Telomerase is a ribonucleoprotein enzyme that compensates for the progressive erosion of chromosomal ends, called telomeres. In most somatic cells telomerase expression is repressed and telomeres progressively shorten after each cell division, causing cell senescence. Conversely telomerase is active in most human cancers, maintaining the integrity of chromosome ends and representing an important step in cell immortalization and carcinogenesis. The large and increasing interest in telomerase was motivated by the demonstration that more than 90% of human cancers are telomerase positive, whereas most normal tissues or benign tumors contained low or undetectable telomerase activity. We addressed the most recent data on telomerase detection in urological malignancy. Approaches to telomerase inhibition as a future anti-cancer therapy are also discussed.

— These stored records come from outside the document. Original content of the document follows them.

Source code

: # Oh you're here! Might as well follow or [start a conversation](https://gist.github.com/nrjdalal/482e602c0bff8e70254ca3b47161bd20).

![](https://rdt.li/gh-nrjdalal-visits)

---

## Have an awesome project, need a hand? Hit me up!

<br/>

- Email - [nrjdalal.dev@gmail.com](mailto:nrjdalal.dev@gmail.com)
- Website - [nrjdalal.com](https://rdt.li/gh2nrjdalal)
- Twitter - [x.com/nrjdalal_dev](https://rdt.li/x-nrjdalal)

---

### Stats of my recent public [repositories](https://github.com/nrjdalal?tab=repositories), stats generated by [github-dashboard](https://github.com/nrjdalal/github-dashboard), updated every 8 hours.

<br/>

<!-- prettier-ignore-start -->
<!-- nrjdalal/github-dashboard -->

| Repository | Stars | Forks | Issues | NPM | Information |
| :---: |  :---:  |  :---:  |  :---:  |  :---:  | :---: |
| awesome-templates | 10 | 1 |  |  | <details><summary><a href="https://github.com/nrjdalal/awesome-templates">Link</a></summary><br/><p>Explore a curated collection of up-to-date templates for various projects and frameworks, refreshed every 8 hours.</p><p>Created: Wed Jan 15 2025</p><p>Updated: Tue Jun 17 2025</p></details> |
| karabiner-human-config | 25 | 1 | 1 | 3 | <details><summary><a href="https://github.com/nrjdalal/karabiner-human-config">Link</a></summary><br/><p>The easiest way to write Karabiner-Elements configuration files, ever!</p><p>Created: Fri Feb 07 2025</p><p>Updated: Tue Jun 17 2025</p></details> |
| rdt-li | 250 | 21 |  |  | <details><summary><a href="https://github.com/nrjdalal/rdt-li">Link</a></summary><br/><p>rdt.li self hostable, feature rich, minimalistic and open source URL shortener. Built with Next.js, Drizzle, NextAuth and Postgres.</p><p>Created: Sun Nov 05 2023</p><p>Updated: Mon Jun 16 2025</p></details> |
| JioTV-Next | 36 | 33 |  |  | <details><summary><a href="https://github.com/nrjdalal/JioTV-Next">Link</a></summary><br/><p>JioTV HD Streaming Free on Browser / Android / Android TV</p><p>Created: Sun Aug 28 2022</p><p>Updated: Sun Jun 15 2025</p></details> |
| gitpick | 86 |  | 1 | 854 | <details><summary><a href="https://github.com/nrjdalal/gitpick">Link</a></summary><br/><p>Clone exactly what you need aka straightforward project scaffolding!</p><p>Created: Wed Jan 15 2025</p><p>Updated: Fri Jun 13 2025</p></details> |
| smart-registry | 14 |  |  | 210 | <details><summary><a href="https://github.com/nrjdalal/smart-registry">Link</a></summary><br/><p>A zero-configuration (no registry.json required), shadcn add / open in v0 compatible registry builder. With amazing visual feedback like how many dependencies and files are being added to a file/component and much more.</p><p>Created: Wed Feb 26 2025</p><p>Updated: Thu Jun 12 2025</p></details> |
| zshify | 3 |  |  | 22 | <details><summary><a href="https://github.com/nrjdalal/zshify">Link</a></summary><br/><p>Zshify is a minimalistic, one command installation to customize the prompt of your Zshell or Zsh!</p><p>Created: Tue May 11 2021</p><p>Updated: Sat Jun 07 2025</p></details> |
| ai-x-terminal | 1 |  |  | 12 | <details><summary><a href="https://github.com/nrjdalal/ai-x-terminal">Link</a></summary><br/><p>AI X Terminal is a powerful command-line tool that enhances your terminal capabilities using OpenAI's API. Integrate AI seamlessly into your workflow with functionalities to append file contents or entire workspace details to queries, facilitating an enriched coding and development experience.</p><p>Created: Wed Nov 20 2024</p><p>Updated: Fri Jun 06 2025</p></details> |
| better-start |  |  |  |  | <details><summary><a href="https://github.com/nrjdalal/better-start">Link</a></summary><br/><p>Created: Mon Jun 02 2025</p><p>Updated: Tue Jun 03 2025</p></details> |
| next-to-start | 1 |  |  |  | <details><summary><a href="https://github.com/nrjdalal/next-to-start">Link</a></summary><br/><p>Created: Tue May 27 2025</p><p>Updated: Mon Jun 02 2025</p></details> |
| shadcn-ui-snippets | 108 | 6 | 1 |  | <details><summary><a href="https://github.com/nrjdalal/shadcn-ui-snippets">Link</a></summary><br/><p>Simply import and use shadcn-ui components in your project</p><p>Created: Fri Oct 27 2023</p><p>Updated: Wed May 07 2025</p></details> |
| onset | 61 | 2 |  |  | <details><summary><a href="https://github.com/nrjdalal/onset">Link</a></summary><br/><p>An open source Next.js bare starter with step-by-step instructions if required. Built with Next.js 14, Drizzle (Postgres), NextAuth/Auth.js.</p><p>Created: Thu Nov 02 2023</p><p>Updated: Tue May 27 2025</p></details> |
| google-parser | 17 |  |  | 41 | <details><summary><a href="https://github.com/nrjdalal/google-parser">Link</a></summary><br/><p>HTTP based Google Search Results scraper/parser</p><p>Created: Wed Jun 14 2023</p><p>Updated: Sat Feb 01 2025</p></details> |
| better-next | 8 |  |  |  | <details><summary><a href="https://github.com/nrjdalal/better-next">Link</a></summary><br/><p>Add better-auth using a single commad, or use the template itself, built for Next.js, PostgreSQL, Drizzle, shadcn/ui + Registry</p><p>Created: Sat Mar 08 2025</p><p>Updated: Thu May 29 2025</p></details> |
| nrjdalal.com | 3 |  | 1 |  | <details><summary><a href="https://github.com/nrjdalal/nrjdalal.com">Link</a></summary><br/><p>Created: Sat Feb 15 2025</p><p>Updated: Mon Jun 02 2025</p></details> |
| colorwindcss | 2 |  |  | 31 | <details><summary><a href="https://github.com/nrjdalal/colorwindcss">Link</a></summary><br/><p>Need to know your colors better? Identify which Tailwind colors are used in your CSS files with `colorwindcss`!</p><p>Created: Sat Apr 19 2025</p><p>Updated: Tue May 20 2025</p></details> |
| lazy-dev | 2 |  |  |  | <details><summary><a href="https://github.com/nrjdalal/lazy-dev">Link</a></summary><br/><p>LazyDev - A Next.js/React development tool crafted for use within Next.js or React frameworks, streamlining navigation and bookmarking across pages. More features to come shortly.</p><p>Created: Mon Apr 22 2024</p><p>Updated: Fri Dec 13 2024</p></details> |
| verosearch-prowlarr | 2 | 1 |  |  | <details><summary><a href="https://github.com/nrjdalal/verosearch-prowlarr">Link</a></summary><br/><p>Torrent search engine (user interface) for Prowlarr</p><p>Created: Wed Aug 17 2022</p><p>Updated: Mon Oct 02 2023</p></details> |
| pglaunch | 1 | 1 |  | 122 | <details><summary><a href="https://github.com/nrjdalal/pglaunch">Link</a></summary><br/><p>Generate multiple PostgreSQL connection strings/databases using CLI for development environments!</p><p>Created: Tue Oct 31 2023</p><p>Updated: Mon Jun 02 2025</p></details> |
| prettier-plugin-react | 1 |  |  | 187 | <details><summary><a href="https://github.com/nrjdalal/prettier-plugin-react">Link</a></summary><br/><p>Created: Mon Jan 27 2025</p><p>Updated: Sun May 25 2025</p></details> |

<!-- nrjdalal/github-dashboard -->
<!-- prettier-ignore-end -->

We comprehensively reviewed the most recent and significant publications in this field using current issues of specific journals and a MEDLINE search.


Telomerase is often expressed in bladder (90%), prostate (80%) and renal (69%) carcinoma. A variable but significant percent of normal tissues from tumor adjacent zones or noncancer samples are positive for telomerase. The clinical role of telomerase is still questionable in renal cancer, while important insights into the diagnostic role of telomerase in bladder and prostate carcinoma are increasing. Telomerase detection in exfoliated cells collected with urine or bladder washings seems a promising tool for the diagnosis and management of bladder cancer.


Larger perspective studies of larger groups of patients are required to discover an appropriate role for telomerase when assessing these tumors. The improvement of quantitative methods to evaluate the expression of telomerase is a cornerstone in the complete clarification of the clinical relevance of telomerase.